Work request. Where the word "longtable" shows up in a line below, that line is counted. State how many lines are counted, without any other words.

Raw data.
----
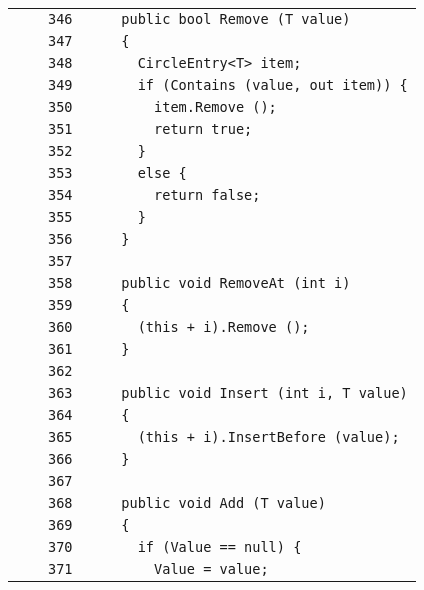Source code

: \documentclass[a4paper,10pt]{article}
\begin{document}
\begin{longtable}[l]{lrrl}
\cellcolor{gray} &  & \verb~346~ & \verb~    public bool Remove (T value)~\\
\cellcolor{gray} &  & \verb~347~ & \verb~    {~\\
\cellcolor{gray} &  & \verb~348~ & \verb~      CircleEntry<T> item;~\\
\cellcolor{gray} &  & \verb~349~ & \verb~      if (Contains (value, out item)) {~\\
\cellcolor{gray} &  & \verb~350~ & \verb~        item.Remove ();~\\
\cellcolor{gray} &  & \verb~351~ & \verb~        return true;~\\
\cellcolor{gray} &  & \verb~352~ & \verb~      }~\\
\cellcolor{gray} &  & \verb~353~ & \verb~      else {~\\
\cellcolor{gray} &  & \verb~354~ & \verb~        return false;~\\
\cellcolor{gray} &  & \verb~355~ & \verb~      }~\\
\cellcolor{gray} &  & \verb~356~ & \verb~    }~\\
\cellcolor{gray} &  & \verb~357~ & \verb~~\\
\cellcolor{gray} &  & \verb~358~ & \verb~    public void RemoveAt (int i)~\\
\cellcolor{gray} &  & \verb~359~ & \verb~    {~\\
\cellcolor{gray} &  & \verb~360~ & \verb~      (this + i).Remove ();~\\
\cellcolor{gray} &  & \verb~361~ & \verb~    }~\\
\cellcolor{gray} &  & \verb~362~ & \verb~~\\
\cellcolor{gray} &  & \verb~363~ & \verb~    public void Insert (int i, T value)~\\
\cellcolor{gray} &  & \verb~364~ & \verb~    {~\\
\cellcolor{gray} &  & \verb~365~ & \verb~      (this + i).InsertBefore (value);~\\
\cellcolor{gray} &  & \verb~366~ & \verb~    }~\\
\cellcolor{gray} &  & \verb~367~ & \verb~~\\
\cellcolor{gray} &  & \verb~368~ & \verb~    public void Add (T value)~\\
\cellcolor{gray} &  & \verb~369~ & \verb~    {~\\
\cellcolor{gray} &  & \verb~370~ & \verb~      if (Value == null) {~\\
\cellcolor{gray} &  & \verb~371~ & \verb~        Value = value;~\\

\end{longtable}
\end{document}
----
Solution to this problem. 2